Most common objects are applicable to all Screens, but sometimes an object such as an address object called Inside may be different on different Screens. In this case, make the names unique by adding a suffix or prefix to the name (for example Inside-East and Inside-West) rather than using the Screen option to restrict the scope of the object.

Interface Objects

You generally need to limit interface objects to a specific Screen because the names must be the name of the network interface on that system. Because the names of these objects must match those of the Solaris network devices they configure, use the Screen entry in the interface object to restrict that object to a single Screen.

Policies

Policies for a centralized management group are the same as any other policies and consist of a set rules that control the behavior of the centralized management group. You set up rules for the entire centralized management group of Screens using the administration GUI.

Policies and all configuration objects reside on the primary Screen. The primary Screen pushes the rules that apply to the remote Screens out to the Secondary Screens when the policy is activated. Each rule in the policy can be applied to all Screens or just one.

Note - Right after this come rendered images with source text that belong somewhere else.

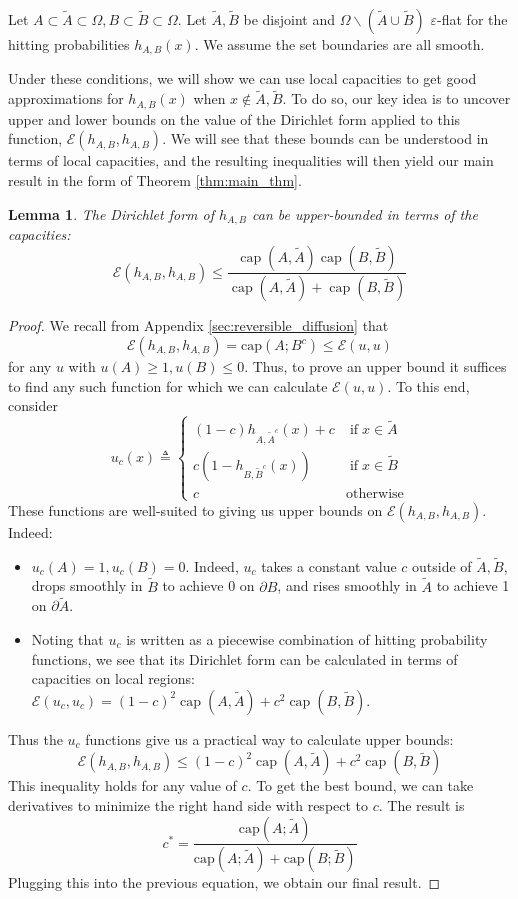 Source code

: \documentclass[english, aip, jcp, priprint, graphicx,floatfix]{revtex4-1}
\newcommand{\tmop}[1]{\ensuremath{\operatorname{#1}}}
\newtheorem{lemma}{Lemma}
\theoremstyle{plain}
\theoremstyle{definition}
\theoremstyle{plain}
\newcommand{\capac}[2]{\mathrm{cap}\left(#1;#2\right)}
\begin{document}
Let $A\subset\tilde A\subset\Omega,B\subset\tilde B\subset\Omega$.  Let $\tilde A,\tilde B$ be disjoint and $\Omega \backslash (\tilde A \cup \tilde B)$ $\varepsilon$-flat for the hitting probabilities $h_{A,B}(x)$.  We assume the set boundaries are all smooth.  

Under these conditions, we will show we can use local capacities to get good approximations for $h_{A,B}(x)$ when $x\notin \tilde A,\tilde B$.  To do so, our key idea is to uncover upper and lower bounds on the value of the Dirichlet form applied to this function, $\mathcal{E}(h_{A,B},h_{A,B})$.  We will see that these bounds can be understood in terms of local capacities, and the resulting inequalities will then yield our main result in the form of Theorem \ref{thm:main_thm}.

\begin{lemma}  The Dirichlet form of $h_{A,B}$ can be upper-bounded in terms of the capacities:
\[ \mathcal{E} (h_{A,B}, h_{A,B}) \leqslant \frac{\tmop{cap} (A, \tilde{A}) \tmop{cap} (B,
\tilde{B})}{\tmop{cap} (A, \tilde{A}) + \tmop{cap} (B, \tilde{B})} \]
\end{lemma}
\begin{proof}
We recall from Appendix \ref{sec:reversible_diffusion} that
%
\[
\mathcal{E} (h_{A,B}, h_{A,B}) = \capac{A}{B^c} \leq \mathcal{E} (u,u)
\]
%
for any $u$ with $u(A)\geq1,u(B)\leq0$.  Thus, to prove an upper bound it suffices to find any such function for which we can calculate $\mathcal{E}(u,u)$.  To this end, consider
%
\[
u_c (x) \triangleq \left\{ \begin{array}{ll}
(1 - c) h_{A, \widetilde{A}^c} (x) + c & \tmop{if} x \in \tilde{A}\\
c (1 - h_{B, \widetilde{B}^c} (x)) & \tmop{if} x \in \tilde{B}\\
c & \tmop{otherwise}
\end{array} \right. 
\]
%
These functions are well-suited to giving us upper bounds on $\mathcal{E} (h_{A,B}, h_{A,B})$.  Indeed:
\begin{itemize}
\item $u_c(A)=1,u_c(B)=0$.  Indeed, $u_c$ takes a constant value $c$ outside of $\tilde A,\tilde B$, drops smoothly in $\tilde B$ to achieve 0 on $\partial B$, and rises smoothly in $\tilde A$ to achieve 1 on $\partial \tilde A$.  
\item Noting that $u_c$ is written as a piecewise combination of hitting probability functions, we see that its Dirichlet form can be calculated in terms of capacities on local regions: $\mathcal{E}(u_c,u_c) = (1 - c)^2 \tmop{cap} (A, \tilde{A}) + c^2 \tmop{cap} (B, \tilde{B})$.
\end{itemize}
Thus the $u_c$ functions give us a practical way to calculate upper bounds: 
\[
\mathcal{E} (h_{A,B}, h_{A,B})\leq (1 - c)^2 \tmop{cap} (A, \tilde{A}) + c^2 \tmop{cap} (B, \tilde{B})
\]
This inequality holds for any value of $c$.  To get the best bound, we can take derivatives to minimize the right hand side with respect to $c$.  The result is 
\[
c^* = \frac{\capac{A}{\tilde A}}{\capac{A}{\tilde A}+\capac{B}{\tilde B}}
\]
Plugging this into the previous equation, we obtain our final result.
\end{proof}
\end{document}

The policy is sent over an encrypted connection to the secondary Screens. The policy is then complied locally on each secondary Screen. The compiled policy is stored on the primary Screen.

The primary Screen "pings" the secondary Screens before it activates a policy and sends the administrator a message if there is a problem. The primary can push a policy to the other secondary Screens in a centralized management group even if one of the secondary Screens doesn't respond to the ping. A policy that is being pushed out to the secondary Screens is activated in parallel on all the secondary Screens. The primary Screen does not have to wait for each secondary Screen to compile the policy separately before sending it out to the next secondary Screen.

You cannot edit an activated policy on the primary Screen. You also cannot directly edit a policy from a Secondary Screen.